### Aim of the task
Find how many lines in this data contain the string "smallest". Respond with only that number.

### Study material
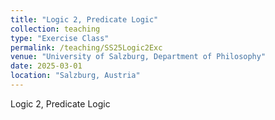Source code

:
 ```yaml
---
title: "Logic 2, Predicate Logic"
collection: teaching
type: "Exercise Class"
permalink: /teaching/SS25Logic2Exc
venue: "University of Salzburg, Department of Philosophy"
date: 2025-03-01
location: "Salzburg, Austria"
---
```


Logic 2, Predicate Logic
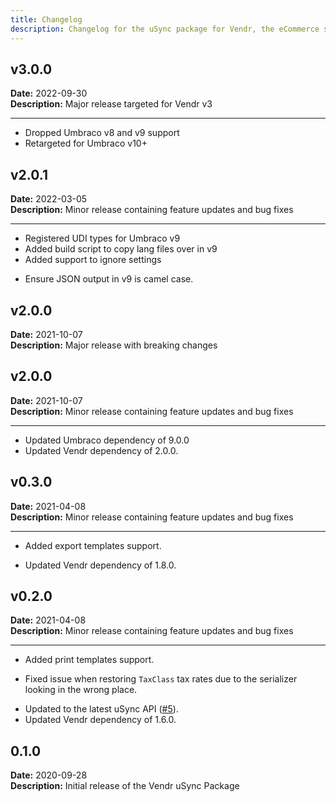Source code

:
 ```yaml
---
title: Changelog
description: Changelog for the uSync package for Vendr, the eCommerce solution for Umbraco v8+
---
```


## v3.0.0   
**Date:** 2022-09-30    
**Description:** Major release targeted for Vendr v3

---  

<changelog>
<changelog-group category="Breaking">  

* Dropped Umbraco v8 and v9 support
* Retargeted for Umbraco v10+

</changelog-group>
</changelog>

## v2.0.1   
**Date:** 2022-03-05    
**Description:** Minor release containing feature updates and bug fixes 

---  

<changelog>
<changelog-group category="Added">  

* Registered UDI types for Umbraco v9
* Added build script to copy lang files over in v9
* Added support to ignore settings

</changelog-group>
<changelog-group category="Changed">  

* Ensure JSON output in v9 is camel case.

</changelog-group>
</changelog>


## v2.0.0   
**Date:** 2021-10-07    
**Description:** Major release with breaking changes

## v2.0.0  
**Date:** 2021-10-07   
**Description:** Minor release containing feature updates and bug fixes 

---  

<changelog>
<changelog-group category="Breaking">  

* Updated Umbraco dependency of 9.0.0
* Updated Vendr dependency of 2.0.0.

</changelog-group>
</changelog>

## v0.3.0   
**Date:** 2021-04-08   
**Description:** Minor release containing feature updates and bug fixes 

---  

<changelog>
<changelog-group category="Added">  

* Added export templates support.

</changelog-group>
<changelog-group category="Breaking">  

* Updated Vendr dependency of 1.8.0.

</changelog-group>
</changelog>

## v0.2.0   
**Date:** 2021-04-08   
**Description:** Minor release containing feature updates and bug fixes 

---  

<changelog>
<changelog-group category="Added">  

* Added print templates support.

</changelog-group>
<changelog-group category="Fixed">  

* Fixed issue when restoring `TaxClass` tax rates due to the serializer looking in the wrong place.

</changelog-group>
<changelog-group category="Breaking">  

* Updated to the latest uSync API ([#5](https://github.com/vendrhub/vendr-usync/pull/5)).
* Updated Vendr dependency of 1.6.0.

</changelog-group>
</changelog>

## 0.1.0 
**Date:** 2020-09-28  
**Description:** Initial release of the Vendr uSync Package  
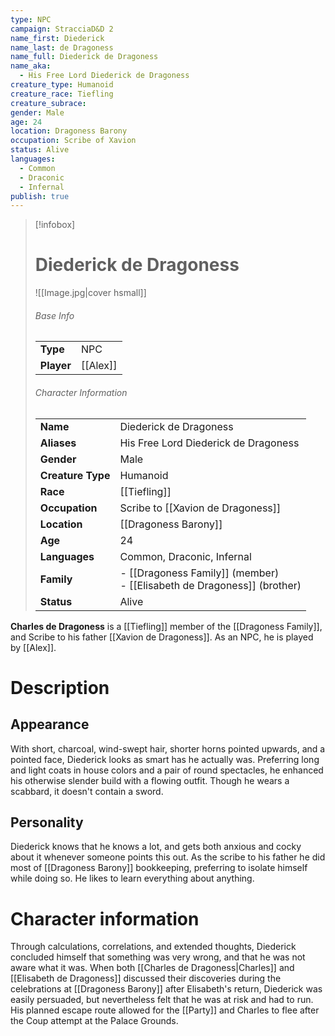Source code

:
 ```yaml
---
type: NPC
campaign: StracciaD&D 2
name_first: Diederick
name_last: de Dragoness
name_full: Diederick de Dragoness
name_aka:
  - His Free Lord Diederick de Dragoness
creature_type: Humanoid
creature_race: Tiefling
creature_subrace: 
gender: Male
age: 24
location: Dragoness Barony
occupation: Scribe of Xavion
status: Alive
languages:
  - Common
  - Draconic
  - Infernal
publish: true
---
```

> [!infobox]  
> # Diederick de Dragoness
> ![[Image.jpg|cover hsmall]]  
> ###### Base Info
> | | |  
> |---|---|  
> | **Type** | NPC |
> | **Player** | [[Alex]] |
> ###### Character Information  
> | | |  
> |---|---|  
> | **Name** | Diederick de Dragoness |
> | **Aliases** | His Free Lord Diederick de Dragoness |
> | **Gender** | Male | 
> | **Creature Type** | Humanoid |
> | **Race** | [[Tiefling]] |  
> | **Occupation** | Scribe to [[Xavion de Dragoness]] |  
> | **Location** | [[Dragoness Barony]] |
> | **Age** | 24 |
> | **Languages** | Common, Draconic, Infernal |  
> | **Family** | - [[Dragoness Family]] (member)<br>- [[Elisabeth de Dragoness]] (brother) |
> | **Status** | Alive |

**Charles de Dragoness** is a [[Tiefling]] member of the [[Dragoness Family]], and Scribe to his father [[Xavion de Dragoness]]. As an NPC, he is played by [[Alex]].
# Description
## Appearance
With short, charcoal, wind-swept hair, shorter horns pointed upwards, and a pointed face, Diederick looks as smart has he actually was. Preferring long and light coats in house colors and a pair of round spectacles, he enhanced his otherwise slender build with a flowing outfit. Though he wears a scabbard, it doesn't contain a sword.
## Personality
Diederick knows that he knows a lot, and gets both anxious and cocky about it whenever someone points this out. As the scribe to his father he did most of [[Dragoness Barony]] bookkeeping, preferring to isolate himself while doing so. He likes to learn everything about anything. 
# Character information
Through calculations, correlations, and extended thoughts, Diederick concluded himself that something was very wrong, and that he was not aware what it was. When both [[Charles de Dragoness|Charles]] and [[Elisabeth de Dragoness]] discussed their discoveries during the celebrations at [[Dragoness Barony]] after Elisabeth's return, Diederick was easily persuaded, but nevertheless felt that he was at risk and had to run. His planned escape route allowed for the [[Party]] and Charles to flee after the Coup attempt at the Palace Grounds.
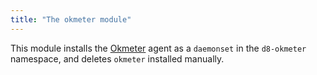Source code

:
 ```yaml
---
title: "The okmeter module"
---
```


This module installs the [Okmeter](https://okmeter.io) agent as a `daemonset` in the `d8-okmeter` namespace, and deletes `okmeter` installed manually.
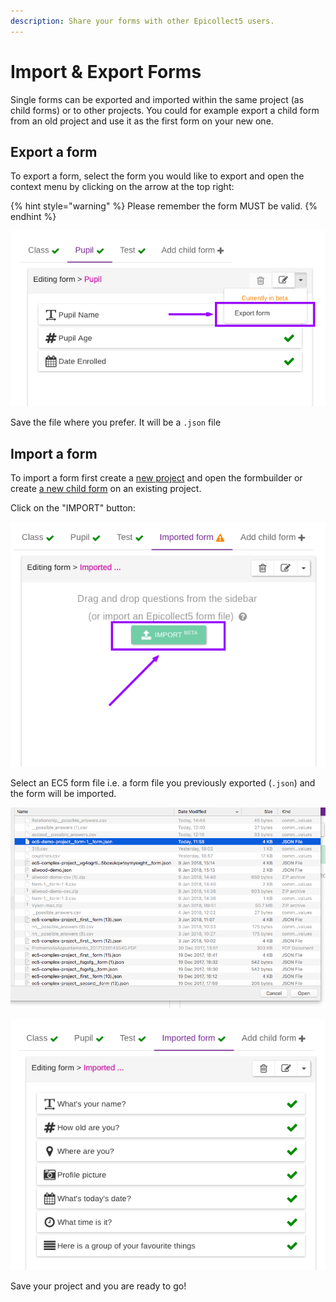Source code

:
 ```yaml
---
description: Share your forms with other Epicollect5 users.
---
```


# Import & Export Forms

Single forms can be exported and imported within the same project (as child forms) or to other projects. You could for example export a child form from an old project and use it as the first form on your new one.

## Export a form

To export a form, select the form you would like to export and open the context menu by clicking on the arrow at the top right:

{% hint style="warning" %}
Please remember the form MUST be valid.
{% endhint %}

![](../.gitbook/assets/import-forms-1.png)

Save the file where you prefer. It will be a `.json` file

## Import a form

To import a form first create a [new project](../web-application/create-a-project.md) and open the formbuilder or create [a new child form](multiple-forms.md) on an existing project.

Click on the "IMPORT" button:

![](../.gitbook/assets/import-forms-2.png)

Select an EC5 form file i.e. a form file you previously exported (`.json`) and the form will be imported.

![](../.gitbook/assets/import-forms-3.png)

![](../.gitbook/assets/import-forms-4.png)

Save your project and you are ready to go!
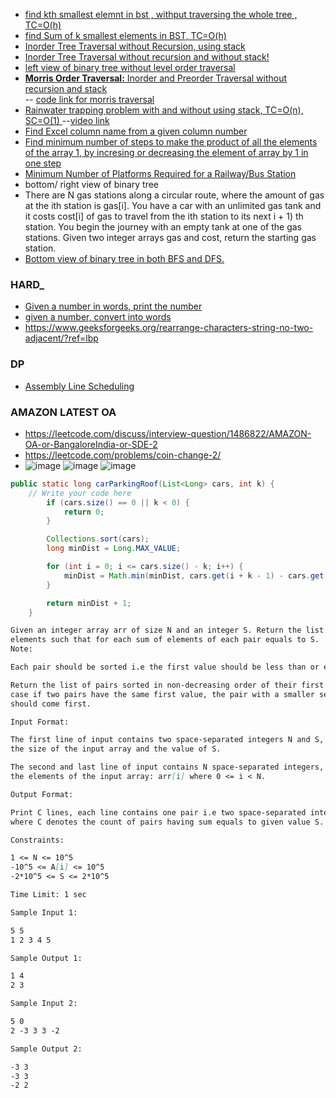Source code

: - [find kth smallest elemnt in bst , withput traversing the whole tree , TC=O(h)](https://www.geeksforgeeks.org/find-k-th-smallest-element-in-bst-order-statistics-in-bst/)
- [find Sum of k smallest elements in BST,  TC=O(h)](https://www.geeksforgeeks.org/sum-k-smallest-elements-bst/)
- [Inorder Tree Traversal without Recursion, using stack](https://www.geeksforgeeks.org/inorder-tree-traversal-without-recursion/)
- [Inorder Tree Traversal without recursion and without stack!](https://www.geeksforgeeks.org/inorder-tree-traversal-without-recursion-and-without-stack/)
- [left view of binary tree without level order traversal](https://www.geeksforgeeks.org/print-left-view-binary-tree/)
- [__Morris Order Traversal:__  Inorder and Preorder Traversal without recursion and stack](https://www.youtube.com/watch?v=wGXB9OWhPTg) \
 -- [code link for morris traversal](https://github.com/mission-peace/interview/blob/master/src/com/interview/tree/MorrisTraversal.java)
- [Rainwater trapping problem with and without using stack, TC=O(n), SC=O(1) ](https://www.geeksforgeeks.org/trapping-rain-water/)
--[video link](https://www.youtube.com/watch?v=m18Hntz4go8)
- [Find Excel column name from a given column number](https://www.geeksforgeeks.org/find-excel-column-name-given-number/)
- [Find minimum number of steps to make the product of all the elements of the array 1, by incresing or decreasing the element of array by 1 in one step](https://www.youtube.com/watch?v=mPPNFyBNyJY&list=WL&index=172&t=1212s)
- [Minimum Number of Platforms Required for a Railway/Bus Station](https://www.geeksforgeeks.org/minimum-number-platforms-required-railwaybus-station/)
- bottom/ right view of binary tree
- There are N gas stations along a circular route, where the amount of gas
at the ith station is gas[i].  You have a car with an unlimited gas tank 
and it costs cost[i] of gas to travel from the ith station to its next 
i + 1) th station. You begin the journey with an empty tank at one of
 the gas stations. Given two integer arrays gas and cost, return the starting gas station.
 - [Bottom view of binary tree in both BFS and DFS.](https://www.geeksforgeeks.org/bottom-view-of-a-binary-tree-using-recursion/)
 
 
### __HARD___
- [Given a number in words, print the number](https://www.geeksforgeeks.org/convert-number-to-words/)
- [given a number, convert into words](https://www.geeksforgeeks.org/program-to-print-the-given-digit-in-words/)
- https://www.geeksforgeeks.org/rearrange-characters-string-no-two-adjacent/?ref=lbp
### __DP__
- [Assembly Line Scheduling](https://www.geeksforgeeks.org/assembly-line-scheduling-dp-34/)


### __AMAZON LATEST OA__
- https://leetcode.com/discuss/interview-question/1486822/AMAZON-OA-or-BangaloreIndia-or-SDE-2
- https://leetcode.com/problems/coin-change-2/
- ![image](https://user-images.githubusercontent.com/51910127/135668222-0390a21e-6c40-4dd8-9705-7a9d59ba2680.png)
![image](https://user-images.githubusercontent.com/51910127/135668321-ea0777f4-fd0f-4c2e-91ab-591a8bae3854.png)
![image](https://user-images.githubusercontent.com/51910127/135668359-c7f5a4e4-9634-488a-87da-71bc10529e56.png)

```java
public static long carParkingRoof(List<Long> cars, int k) {
    // Write your code here
        if (cars.size() == 0 || k < 0) {
            return 0;
        }

        Collections.sort(cars);
        long minDist = Long.MAX_VALUE;

        for (int i = 0; i <= cars.size() - k; i++) {
            minDist = Math.min(minDist, cars.get(i + k - 1) - cars.get(i));
        }

        return minDist + 1;
    }
```
 ```md
 Given an integer array arr of size N and an integer S. Return the list of all pairs of
 elements such that for each sum of elements of each pair equals to S.
Note:

Each pair should be sorted i.e the first value should be less than or equals to the second value. 

Return the list of pairs sorted in non-decreasing order of their first value. In
case if two pairs have the same first value, the pair with a smaller second value
should come first.

Input Format:

The first line of input contains two space-separated integers N and S, denoting
the size of the input array and the value of S.

The second and last line of input contains N space-separated integers, denoting
the elements of the input array: arr[i] where 0 <= i < N.

Output Format:

 Print C lines, each line contains one pair i.e two space-separated integers,
 where C denotes the count of pairs having sum equals to given value S.

Constraints:

1 <= N <= 10^5
-10^5 <= A[i] <= 10^5
-2*10^5 <= S <= 2*10^5

Time Limit: 1 sec

Sample Input 1:

5 5
1 2 3 4 5

Sample Output 1:

1 4
2 3

Sample Input 2:

5 0
2 -3 3 3 -2

Sample Output 2:

-3 3
-3 3
-2 2
 ```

### Your solution
2